Le petit sourire qu'ils arboraient désamorçait tout doute sur la véritable porté de leur échange. Ce n'était pas une dispute, une pluie de reproches, c'était un échange de taquineries dont les deux autres se trouvaient être les spectateurs forcés, à leur énervement.
- Donc, c'était la raison de notre rendez-vous ? Ta mise en couple ? Résuma Hilda.
Elle avait ressortit son miroir et vérifiait son maquillage cette fois, l'air désintéressée.
- Non. Bien sûr, c'est une annonce importante, surtout pour mes deux meilleurs amis ! Mais un SMS aurait largement suffit, non ?
Un tic d'agacement agita la main de Yuga, ses doigts pianotant la surface de la table.
- Va aux faits Lavio, exigea la jeune lolienne. Nous avons mieux à faire que de t'écouter déblatérer.
Aucun des deux n'avait leurs yeux rivés sur les deux tourtereaux, ratant l'éclair de douleur crispant les traits doux de leur ami commun. Une fois de plus, ce ne fut pas le cas pour Link dont la mâchoire se crispa visiblement, leurs attitudes négligentes tapant un point sensible.
- Ils n'ont pas l'air intéressé. Tu es sûr de vouloir les y inviter ?
- C'est un élément très important ! Je souhaite être bien entouré !
- Permets-moi d'émettre un doute sur la qualité de cet entourage…
Il détourna le visage à la fin de sa phrase, croisant le regard furibond de Hilda. Tiens, elle était subitement intéressée ?
Puéril, Lavio enfonça son doigt dans le creux de la joue à plusieurs reprises, le taquinant, attirant un sourire attendri avant que sa main ne fut attrapée, un baiser appuyé contre le dos de ses doigts.
Décidant avoir suffisamment joué avec les nerfs de leur public, il revint à eux, gardant sa main dans la sienne, la détournant légèrement pour en présenter le dos.
- Ça ferait très plaisir à Lavio que vous soyez présents à notre cérémonie de mariage. Mais si je peux avoir voix au chapitre, je préférerais ne pas vous y voir.
Ceignant son annulaire, siégeait un anneau fin couleur argent, semblable à l'un des nombreux parsemant la main noueuse reposant sur la table.
Maintenant qu'ils les savaient là, ils ne pouvaient plus l'ignorer. Un peu comme Lavio, au fond…

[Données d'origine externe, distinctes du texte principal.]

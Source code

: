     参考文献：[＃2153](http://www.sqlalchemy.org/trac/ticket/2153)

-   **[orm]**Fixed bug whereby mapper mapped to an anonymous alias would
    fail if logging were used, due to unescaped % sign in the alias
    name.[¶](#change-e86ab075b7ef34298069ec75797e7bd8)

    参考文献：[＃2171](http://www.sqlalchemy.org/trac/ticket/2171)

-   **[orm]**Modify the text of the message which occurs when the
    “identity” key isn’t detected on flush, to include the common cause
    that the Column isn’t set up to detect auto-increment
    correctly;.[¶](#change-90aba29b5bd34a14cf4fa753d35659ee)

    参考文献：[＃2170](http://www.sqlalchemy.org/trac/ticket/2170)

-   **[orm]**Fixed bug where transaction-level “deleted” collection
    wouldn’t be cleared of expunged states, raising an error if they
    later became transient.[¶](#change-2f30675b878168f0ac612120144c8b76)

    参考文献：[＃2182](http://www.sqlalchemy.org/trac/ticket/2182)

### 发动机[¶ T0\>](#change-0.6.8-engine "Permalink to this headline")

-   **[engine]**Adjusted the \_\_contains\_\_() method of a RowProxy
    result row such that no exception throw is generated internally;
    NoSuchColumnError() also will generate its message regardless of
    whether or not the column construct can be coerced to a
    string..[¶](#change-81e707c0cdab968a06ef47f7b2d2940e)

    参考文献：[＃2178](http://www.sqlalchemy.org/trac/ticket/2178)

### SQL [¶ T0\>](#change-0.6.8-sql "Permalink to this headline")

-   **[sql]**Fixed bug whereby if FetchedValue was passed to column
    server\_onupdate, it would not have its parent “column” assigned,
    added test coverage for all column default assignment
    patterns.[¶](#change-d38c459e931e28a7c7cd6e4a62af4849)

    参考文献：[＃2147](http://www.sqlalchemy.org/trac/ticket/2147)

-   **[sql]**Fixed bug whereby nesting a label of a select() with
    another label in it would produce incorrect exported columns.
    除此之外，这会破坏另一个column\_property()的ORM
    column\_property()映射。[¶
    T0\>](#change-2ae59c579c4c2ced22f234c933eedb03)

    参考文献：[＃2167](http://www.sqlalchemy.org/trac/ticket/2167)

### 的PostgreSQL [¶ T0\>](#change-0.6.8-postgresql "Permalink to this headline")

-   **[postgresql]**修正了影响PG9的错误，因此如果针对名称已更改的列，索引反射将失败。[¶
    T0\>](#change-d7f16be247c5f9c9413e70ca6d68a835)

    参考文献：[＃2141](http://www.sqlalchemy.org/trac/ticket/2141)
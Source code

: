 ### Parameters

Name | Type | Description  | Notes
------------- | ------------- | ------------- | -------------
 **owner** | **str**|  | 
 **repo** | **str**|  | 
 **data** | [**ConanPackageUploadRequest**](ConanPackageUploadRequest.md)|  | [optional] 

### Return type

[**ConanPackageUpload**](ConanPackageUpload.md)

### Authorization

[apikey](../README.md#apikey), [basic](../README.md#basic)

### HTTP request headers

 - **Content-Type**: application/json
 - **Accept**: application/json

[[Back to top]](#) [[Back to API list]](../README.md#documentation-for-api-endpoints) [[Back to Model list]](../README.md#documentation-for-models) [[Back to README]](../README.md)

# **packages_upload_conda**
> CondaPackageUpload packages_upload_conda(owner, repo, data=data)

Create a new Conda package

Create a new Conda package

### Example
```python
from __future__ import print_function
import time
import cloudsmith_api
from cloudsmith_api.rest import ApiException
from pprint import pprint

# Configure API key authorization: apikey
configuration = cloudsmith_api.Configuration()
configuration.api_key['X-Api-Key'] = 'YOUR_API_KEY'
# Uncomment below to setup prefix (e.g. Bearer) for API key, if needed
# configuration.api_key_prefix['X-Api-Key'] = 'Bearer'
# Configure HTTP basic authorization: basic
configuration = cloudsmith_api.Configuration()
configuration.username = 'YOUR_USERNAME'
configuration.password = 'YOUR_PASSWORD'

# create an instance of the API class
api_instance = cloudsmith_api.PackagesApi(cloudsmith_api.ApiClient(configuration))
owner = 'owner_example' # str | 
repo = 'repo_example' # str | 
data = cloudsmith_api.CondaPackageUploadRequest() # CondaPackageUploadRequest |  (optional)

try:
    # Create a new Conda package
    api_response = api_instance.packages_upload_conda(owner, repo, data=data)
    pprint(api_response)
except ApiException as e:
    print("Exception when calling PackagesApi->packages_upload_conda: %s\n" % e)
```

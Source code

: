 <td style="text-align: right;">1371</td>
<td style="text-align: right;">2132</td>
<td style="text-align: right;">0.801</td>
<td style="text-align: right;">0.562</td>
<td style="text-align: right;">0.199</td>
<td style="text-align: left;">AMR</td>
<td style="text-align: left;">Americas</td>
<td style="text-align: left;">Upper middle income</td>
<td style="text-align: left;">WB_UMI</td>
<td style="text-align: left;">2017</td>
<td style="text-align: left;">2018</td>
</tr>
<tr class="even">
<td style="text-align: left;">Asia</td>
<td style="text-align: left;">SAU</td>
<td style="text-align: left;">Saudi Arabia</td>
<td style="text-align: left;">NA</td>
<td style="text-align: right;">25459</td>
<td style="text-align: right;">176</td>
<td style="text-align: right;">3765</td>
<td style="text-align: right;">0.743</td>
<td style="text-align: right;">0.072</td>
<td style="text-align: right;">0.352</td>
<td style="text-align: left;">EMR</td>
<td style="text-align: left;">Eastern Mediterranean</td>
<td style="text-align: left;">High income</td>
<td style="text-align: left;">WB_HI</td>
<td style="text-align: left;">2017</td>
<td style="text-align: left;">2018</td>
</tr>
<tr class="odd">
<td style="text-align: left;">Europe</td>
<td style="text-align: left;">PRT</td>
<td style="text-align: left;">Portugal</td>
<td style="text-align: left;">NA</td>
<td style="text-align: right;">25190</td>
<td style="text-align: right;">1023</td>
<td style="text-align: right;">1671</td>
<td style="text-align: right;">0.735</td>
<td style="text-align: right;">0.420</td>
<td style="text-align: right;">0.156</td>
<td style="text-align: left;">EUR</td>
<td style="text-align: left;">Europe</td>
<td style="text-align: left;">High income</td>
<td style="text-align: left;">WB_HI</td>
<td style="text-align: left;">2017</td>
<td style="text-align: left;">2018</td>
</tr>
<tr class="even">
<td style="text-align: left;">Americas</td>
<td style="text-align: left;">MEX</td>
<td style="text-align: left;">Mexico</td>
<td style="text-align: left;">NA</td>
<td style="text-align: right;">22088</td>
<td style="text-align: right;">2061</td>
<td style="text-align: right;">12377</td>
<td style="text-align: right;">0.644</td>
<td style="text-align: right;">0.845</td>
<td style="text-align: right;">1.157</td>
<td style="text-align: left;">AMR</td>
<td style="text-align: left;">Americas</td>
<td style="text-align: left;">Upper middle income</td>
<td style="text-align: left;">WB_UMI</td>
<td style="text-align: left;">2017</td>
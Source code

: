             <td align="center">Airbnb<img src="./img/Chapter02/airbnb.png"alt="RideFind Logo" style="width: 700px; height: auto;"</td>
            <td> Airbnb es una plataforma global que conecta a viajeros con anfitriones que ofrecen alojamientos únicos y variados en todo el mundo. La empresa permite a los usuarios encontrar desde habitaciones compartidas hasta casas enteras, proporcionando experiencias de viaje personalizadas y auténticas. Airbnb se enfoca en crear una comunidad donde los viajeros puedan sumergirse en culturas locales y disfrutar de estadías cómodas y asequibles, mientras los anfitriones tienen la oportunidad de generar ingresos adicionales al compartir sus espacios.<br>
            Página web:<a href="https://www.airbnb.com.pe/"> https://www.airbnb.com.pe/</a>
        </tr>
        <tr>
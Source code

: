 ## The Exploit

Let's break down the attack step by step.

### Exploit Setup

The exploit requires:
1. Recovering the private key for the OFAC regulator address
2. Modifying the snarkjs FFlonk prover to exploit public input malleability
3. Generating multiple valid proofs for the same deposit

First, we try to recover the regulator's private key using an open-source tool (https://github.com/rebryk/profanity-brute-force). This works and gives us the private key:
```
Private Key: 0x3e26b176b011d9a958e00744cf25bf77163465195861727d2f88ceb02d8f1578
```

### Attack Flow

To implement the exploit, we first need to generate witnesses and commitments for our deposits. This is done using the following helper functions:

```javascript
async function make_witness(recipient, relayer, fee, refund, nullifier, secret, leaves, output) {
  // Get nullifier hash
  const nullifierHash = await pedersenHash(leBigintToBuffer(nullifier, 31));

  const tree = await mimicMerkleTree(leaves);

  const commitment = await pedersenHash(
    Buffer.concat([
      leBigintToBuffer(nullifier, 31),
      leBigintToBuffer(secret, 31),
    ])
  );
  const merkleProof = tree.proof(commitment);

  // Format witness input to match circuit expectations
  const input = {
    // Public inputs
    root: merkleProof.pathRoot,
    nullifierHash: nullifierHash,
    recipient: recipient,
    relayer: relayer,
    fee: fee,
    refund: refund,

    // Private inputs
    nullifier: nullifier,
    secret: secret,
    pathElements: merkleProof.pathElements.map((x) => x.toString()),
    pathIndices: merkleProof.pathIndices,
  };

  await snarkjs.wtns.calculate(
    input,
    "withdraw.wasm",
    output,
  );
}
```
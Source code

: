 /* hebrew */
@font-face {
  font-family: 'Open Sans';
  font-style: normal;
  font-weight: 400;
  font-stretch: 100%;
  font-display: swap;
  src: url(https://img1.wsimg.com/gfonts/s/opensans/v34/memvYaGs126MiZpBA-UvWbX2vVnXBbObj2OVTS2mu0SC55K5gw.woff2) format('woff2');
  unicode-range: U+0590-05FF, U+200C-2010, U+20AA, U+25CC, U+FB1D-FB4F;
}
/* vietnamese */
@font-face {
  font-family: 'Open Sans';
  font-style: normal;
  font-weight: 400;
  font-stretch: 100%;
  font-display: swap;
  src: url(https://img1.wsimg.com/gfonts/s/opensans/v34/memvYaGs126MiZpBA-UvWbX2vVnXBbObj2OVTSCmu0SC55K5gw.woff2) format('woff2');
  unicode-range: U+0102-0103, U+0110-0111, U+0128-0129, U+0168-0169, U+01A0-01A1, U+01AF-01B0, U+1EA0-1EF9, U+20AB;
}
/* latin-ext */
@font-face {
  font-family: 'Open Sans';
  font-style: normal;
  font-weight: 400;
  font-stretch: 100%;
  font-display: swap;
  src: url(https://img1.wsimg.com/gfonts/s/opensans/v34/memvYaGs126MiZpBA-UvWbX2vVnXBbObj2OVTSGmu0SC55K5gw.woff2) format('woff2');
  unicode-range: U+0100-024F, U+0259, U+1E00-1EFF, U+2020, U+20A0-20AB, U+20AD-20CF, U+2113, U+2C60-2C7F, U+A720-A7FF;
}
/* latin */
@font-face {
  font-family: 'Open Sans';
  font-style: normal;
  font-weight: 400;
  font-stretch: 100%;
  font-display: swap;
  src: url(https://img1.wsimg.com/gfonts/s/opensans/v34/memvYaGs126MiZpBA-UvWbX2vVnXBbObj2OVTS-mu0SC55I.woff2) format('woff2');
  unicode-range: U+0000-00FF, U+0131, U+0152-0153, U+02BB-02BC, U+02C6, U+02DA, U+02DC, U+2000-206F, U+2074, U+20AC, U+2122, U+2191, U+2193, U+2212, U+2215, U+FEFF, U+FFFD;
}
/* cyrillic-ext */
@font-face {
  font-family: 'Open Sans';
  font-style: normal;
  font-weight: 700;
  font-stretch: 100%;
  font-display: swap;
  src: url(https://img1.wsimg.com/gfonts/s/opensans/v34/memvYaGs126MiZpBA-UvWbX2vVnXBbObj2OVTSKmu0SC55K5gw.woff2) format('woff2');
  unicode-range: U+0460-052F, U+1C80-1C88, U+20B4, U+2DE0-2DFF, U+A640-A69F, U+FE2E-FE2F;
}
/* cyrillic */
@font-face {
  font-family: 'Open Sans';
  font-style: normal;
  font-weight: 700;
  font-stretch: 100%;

- Alors ? Satisfait de notre représentation ?
- C'était parfait !
Incapable de se retenir, Lavio trépignait sur place avant de sauter au cou de son compagnon qui le laissa faire, un petit sourire aux lèvres, alors qu'il lui enlaçait la taille d'un bras, les rapprochant pour l'embrasser dans le cou.
- Je n'arrive pas à croire que tu sois resté en contact avec de tels enfoirés. Quel genre de personne en défierait une autre de faire face à tous ses pires déclencheurs de crises de panique ? Et plus encore, ne prendrait pas de ses nouvelles pendant tous ces mois ?
- D'affreuses gens. Arrête de serrer les mâchoires, tu vas te faire mal, le conseilla-t-il. Et ce n'est pas comme si je comptais les revoir !
- Y'a intérêt… grommela-t-il en resserrant sa prise sur lui.
- Oh mon héros en armure étincelante, gazouilla-t-il.
- Oh non, par pitié !
"J'ai débarqué dans cette maison hantée tout seul parce que je pensais que je n'aurais pas peur, mais maintenant j'ai peur et je te tiens peut-être la main."